Rendered images with source text:
···

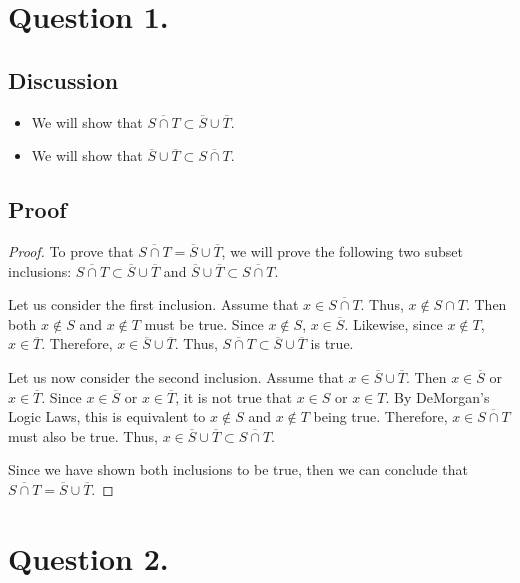 \documentclass{article}
\begin{document}
\section*{Question 1.}
\subsection*{Discussion}
\begin{itemize}
    \item We will show that $ \overline{S \cap T} \subset \overline{S} \cup \overline{T} $.
    \item We will show that $ \overline{S} \cup \overline{T} \subset \overline{S \cap T} $.
\end{itemize}

\subsection*{Proof}
\begin{proof}
    To prove that $ \overline{S \cap T} = \overline{S} \cup \overline{T} $, we will prove the following two subset inclusions:
    $ \overline{S \cap T} \subset \overline{S} \cup \overline{T} $ and $ \overline{S} \cup \overline{T} \subset \overline{S \cap T} $.

    \noindent Let us consider the first inclusion. Assume that $ x \in \overline{S \cap T} $. Thus, $ x \notin S \cap T $. Then both
    $ x \notin S $ and $ x \notin T $ must be true. Since $ x \notin S $, $ x \in \overline{S} $. Likewise, since $ x \notin T $, $ x \in \overline{T} $.
    Therefore, $ x \in \overline{S} \cup \overline{T} $. Thus, $ \overline{S \cap T} \subset \overline{S} \cup \overline{T} $ is true.

    \noindent Let us now consider the second inclusion. Assume that $ x \in \overline{S} \cup \overline{T} $. Then $ x \in \overline{S} $ or $ x \in \overline{T} $. Since $ x \in \overline{S} $ or $ x \in \overline{T} $, it is not true that $ x \in S $ or $ x \in T $. By DeMorgan's Logic Laws, this is equivalent to $ x \notin S $ and $ x \notin T $ being true. Therefore, $ x \in \overline{S \cap T} $ must also be true.
    Thus, $ x \in \overline{S} \cup \overline{T}  \subset \overline{S \cap T} $.

    \noindent Since we have shown both inclusions to be true, then we can conclude that $ \overline{S \cap T} = \overline{S} \cup \overline{T} $.
\end{proof}

\section*{Question 2.}
\end{document}

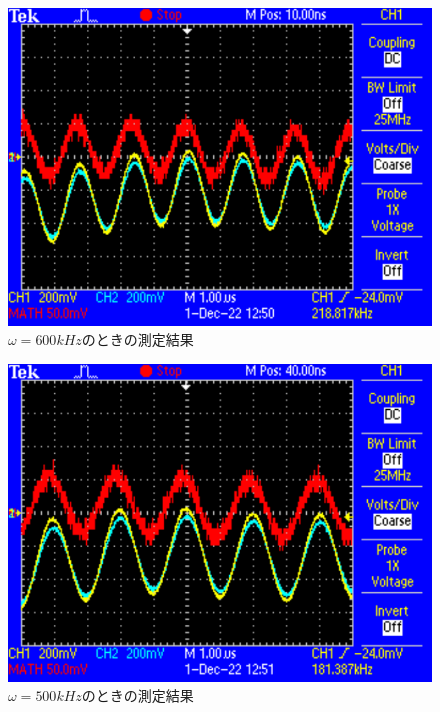 \begin{figure}[H]
    \centering
    \includegraphics[scale=0.5]{F0005.pdf}
    \caption{$\omega=600\si{kHz}$のときの測定結果}
\end{figure}

\begin{figure}[H]
    \centering
    \includegraphics[scale=0.5]{F0006.pdf}
    \caption{$\omega=500\si{kHz}$のときの測定結果}
\end{figure}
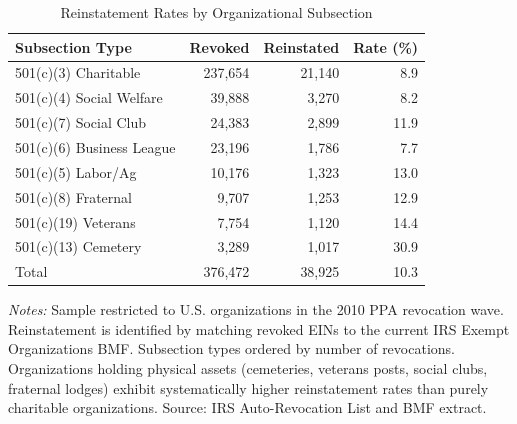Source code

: \begin{table}[htbp]
\centering
\caption{Reinstatement Rates by Organizational Subsection}
\label{tab:subsection}
\begin{tabular}{lrrr}
\toprule
Subsection Type & Revoked & Reinstated & Rate (\%) \\
\midrule
501(c)(3) Charitable & 237,654 & 21,140 & 8.9 \\
501(c)(4) Social Welfare & 39,888 & 3,270 & 8.2 \\
501(c)(7) Social Club & 24,383 & 2,899 & 11.9 \\
501(c)(6) Business League & 23,196 & 1,786 & 7.7 \\
501(c)(5) Labor/Ag & 10,176 & 1,323 & 13.0 \\
501(c)(8) Fraternal & 9,707 & 1,253 & 12.9 \\
501(c)(19) Veterans & 7,754 & 1,120 & 14.4 \\
501(c)(13) Cemetery & 3,289 & 1,017 & 30.9 \\
\midrule
Total & 376,472 & 38,925 & 10.3 \\
\bottomrule
\end{tabular}
\begin{tablenotes}
\item \textit{Notes:} Sample restricted to U.S. organizations in the 2010 PPA revocation wave. Reinstatement is identified by matching revoked EINs to the current IRS Exempt Organizations BMF. Subsection types ordered by number of revocations. Organizations holding physical assets (cemeteries, veterans posts, social clubs, fraternal lodges) exhibit systematically higher reinstatement rates than purely charitable organizations. Source: IRS Auto-Revocation List and BMF extract.
\end{tablenotes}
\end{table}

···

### Problem details:
When copying the data above, repeat every word exactly and drop the pictures.

### Written answer:
 \documentclass{article}
\begin{document}
\section*{Question 1.}
\subsection*{Discussion}
\begin{itemize}
    \item We will show that $ \overline{S \cap T} \subset \overline{S} \cup \overline{T} $.
    \item We will show that $ \overline{S} \cup \overline{T} \subset \overline{S \cap T} $.
\end{itemize}

\subsection*{Proof}
\begin{proof}
    To prove that $ \overline{S \cap T} = \overline{S} \cup \overline{T} $, we will prove the following two subset inclusions:
    $ \overline{S \cap T} \subset \overline{S} \cup \overline{T} $ and $ \overline{S} \cup \overline{T} \subset \overline{S \cap T} $.

    \noindent Let us consider the first inclusion. Assume that $ x \in \overline{S \cap T} $. Thus, $ x \notin S \cap T $. Then both
    $ x \notin S $ and $ x \notin T $ must be true. Since $ x \notin S $, $ x \in \overline{S} $. Likewise, since $ x \notin T $, $ x \in \overline{T} $.
    Therefore, $ x \in \overline{S} \cup \overline{T} $. Thus, $ \overline{S \cap T} \subset \overline{S} \cup \overline{T} $ is true.

    \noindent Let us now consider the second inclusion. Assume that $ x \in \overline{S} \cup \overline{T} $. Then $ x \in \overline{S} $ or $ x \in \overline{T} $. Since $ x \in \overline{S} $ or $ x \in \overline{T} $, it is not true that $ x \in S $ or $ x \in T $. By DeMorgan's Logic Laws, this is equivalent to $ x \notin S $ and $ x \notin T $ being true. Therefore, $ x \in \overline{S \cap T} $ must also be true.
    Thus, $ x \in \overline{S} \cup \overline{T}  \subset \overline{S \cap T} $.

    \noindent Since we have shown both inclusions to be true, then we can conclude that $ \overline{S \cap T} = \overline{S} \cup \overline{T} $.
\end{proof}

\section*{Question 2.}
\end{document}

 \begin{figure}[H]
    \centering
    \includegraphics[scale=0.5]{F0005.pdf}
    \caption{$\omega=600\si{kHz}$のときの測定結果}
\end{figure}

\begin{figure}[H]
    \centering
    \includegraphics[scale=0.5]{F0006.pdf}
    \caption{$\omega=500\si{kHz}$のときの測定結果}
\end{figure}
Source code

: \begin{table}[htbp]
\centering
\caption{Reinstatement Rates by Organizational Subsection}
\label{tab:subsection}
\begin{tabular}{lrrr}
\toprule
Subsection Type & Revoked & Reinstated & Rate (\%) \\
\midrule
501(c)(3) Charitable & 237,654 & 21,140 & 8.9 \\
501(c)(4) Social Welfare & 39,888 & 3,270 & 8.2 \\
501(c)(7) Social Club & 24,383 & 2,899 & 11.9 \\
501(c)(6) Business League & 23,196 & 1,786 & 7.7 \\
501(c)(5) Labor/Ag & 10,176 & 1,323 & 13.0 \\
501(c)(8) Fraternal & 9,707 & 1,253 & 12.9 \\
501(c)(19) Veterans & 7,754 & 1,120 & 14.4 \\
501(c)(13) Cemetery & 3,289 & 1,017 & 30.9 \\
\midrule
Total & 376,472 & 38,925 & 10.3 \\
\bottomrule
\end{tabular}
\begin{tablenotes}
\item \textit{Notes:} Sample restricted to U.S. organizations in the 2010 PPA revocation wave. Reinstatement is identified by matching revoked EINs to the current IRS Exempt Organizations BMF. Subsection types ordered by number of revocations. Organizations holding physical assets (cemeteries, veterans posts, social clubs, fraternal lodges) exhibit systematically higher reinstatement rates than purely charitable organizations. Source: IRS Auto-Revocation List and BMF extract.
\end{tablenotes}
\end{table}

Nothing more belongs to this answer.